Возвращаясь же непосредственно к анализу «Путешественника», отметим, что наряду с реальными топонимами в различных его списках встречаются и искаженные географические названия, правильное написание которых обычно выявляется при соотнесении текстов, принадлежащих одной и той же редакции. Так, в Выбернуме или Кабарнауле обнаруживается Барнаул, в Избенске — Бийск, в Каинском — Камский, в реке Катуле, Котуне или Катурне — река Катунь, в дер. Димонской — Уймонская, в дер. Изба — Устюба и т. д. Искаженные наименования символизируют те земли в составе «ойкумены», о которых рассказчики знают лишь понаслышке и которые едва ли не выпадают за пределы эмпирически освоенного пространства.

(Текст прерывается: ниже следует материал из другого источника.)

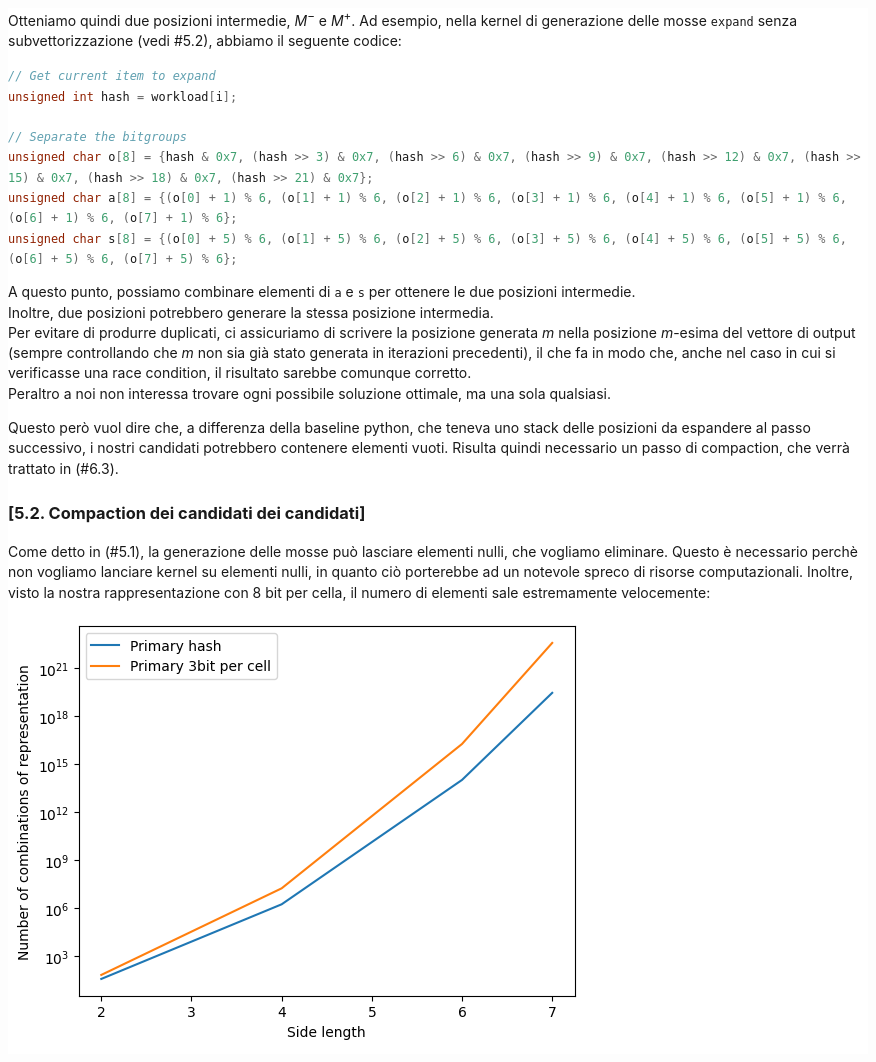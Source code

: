 Otteniamo quindi due posizioni intermedie, $M^-$ e $M^+$. Ad esempio, nella kernel di generazione delle mosse `expand` senza subvettorizzazione (vedi #5.2), abbiamo il seguente codice:
```c
// Get current item to expand
unsigned int hash = workload[i];

// Separate the bitgroups
unsigned char o[8] = {hash & 0x7, (hash >> 3) & 0x7, (hash >> 6) & 0x7, (hash >> 9) & 0x7, (hash >> 12) & 0x7, (hash >> 15) & 0x7, (hash >> 18) & 0x7, (hash >> 21) & 0x7};
unsigned char a[8] = {(o[0] + 1) % 6, (o[1] + 1) % 6, (o[2] + 1) % 6, (o[3] + 1) % 6, (o[4] + 1) % 6, (o[5] + 1) % 6, (o[6] + 1) % 6, (o[7] + 1) % 6};
unsigned char s[8] = {(o[0] + 5) % 6, (o[1] + 5) % 6, (o[2] + 5) % 6, (o[3] + 5) % 6, (o[4] + 5) % 6, (o[5] + 5) % 6, (o[6] + 5) % 6, (o[7] + 5) % 6};
```

A questo punto, possiamo combinare elementi di `a` e `s` per ottenere le due posizioni intermedie.  
Inoltre, due posizioni potrebbero generare la stessa posizione intermedia.   
Per evitare di produrre duplicati, ci assicuriamo di scrivere la posizione generata $m$ nella posizione $m$-esima del vettore di output (sempre controllando che $m$ non sia già stato generata in iterazioni precedenti), il che fa in modo che, anche nel caso in cui si verificasse una race condition, il risultato sarebbe comunque corretto.  
Peraltro a noi non interessa trovare ogni possibile soluzione ottimale, ma una sola qualsiasi.

Questo però vuol dire che, a differenza della baseline python, che teneva uno stack delle posizioni da espandere al passo successivo, i nostri candidati potrebbero contenere elementi vuoti. Risulta quindi necessario un passo di compaction, che verrà trattato in (#6.3).

### [5.2. Compaction dei candidati dei candidati]<a name="5.2"></a>
Come detto in (#5.1), la generazione delle mosse può lasciare elementi nulli, che vogliamo eliminare. Questo è necessario perchè non vogliamo lanciare kernel su elementi nulli, in quanto ciò porterebbe ad un notevole spreco di risorse computazionali. Inoltre, visto la nostra rappresentazione con 8 bit per cella, il numero di elementi sale estremamente velocemente:  

![Numero posizioni primarie](Images/phashvs3bit.png)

Изредка в ряду топонимов, достоверных или искаженных, проскальзывают и явные мифологемы. Например, в одном из списков «Путешественника» вслед за Тюменью и Барнаулом фигурирует некий «небесный верх» (вариант: «вверх по реке»), образ которого проявился в данном контексте на подсознательном архетипическом уровне. Подобный мифоним, нашедший себе место среди реальных топонимов, служит, несомненно, знаком того, что Беловодье следует искать не только в посюстороннем дольнем мире. Отступления от реальной топонимии, использование географических названий, которые соотносятся с различными населенными пунктами и отдаленными друг от друга местностями, либо однокоренных (в одной или обеих частях) сложных наименований (Краснокут и Краснокурск, Краснодар и Краснобурх, Красноярск и Красный Яр) как раз и создают атмосферу некой сокровенной табуированной тайны, недоступной для простых смертных, но открытой посвященным и открывающейся достойным. Вот почему все неудачные попытки отыскать Беловодье, предпринимавшиеся на протяжении XVIII и XIX вв., не ослабляли веру в его существование и не останавливали все новых и новых мечтателей в надежде найти легендарную страну. Неудача же всегда находила себе оправдание: дескать, взяли слишком вправо, тогда как следовало пойти левее, либо наоборот. И при очередной попытке поисков Беловодья эту досадную оплошность можно якобы исправить. Причем не последнюю роль в осуществлении многочисленных изнурительных, но безрезультатных странствий сыграл рассматриваемый «Путешественник». Несмотря на обилие в нем географических названий, на поверку оказавшихся лишь своеобразными «формулами достоверности», дорога, ведущая в легендарную страну, уже на начальном ее этапе обрела, как и следовало ожидать, некоторые признаки псевдореальной и даже отчасти мифической, хотя бы потому, что она не вела и не могла привести в реальное Беловодье.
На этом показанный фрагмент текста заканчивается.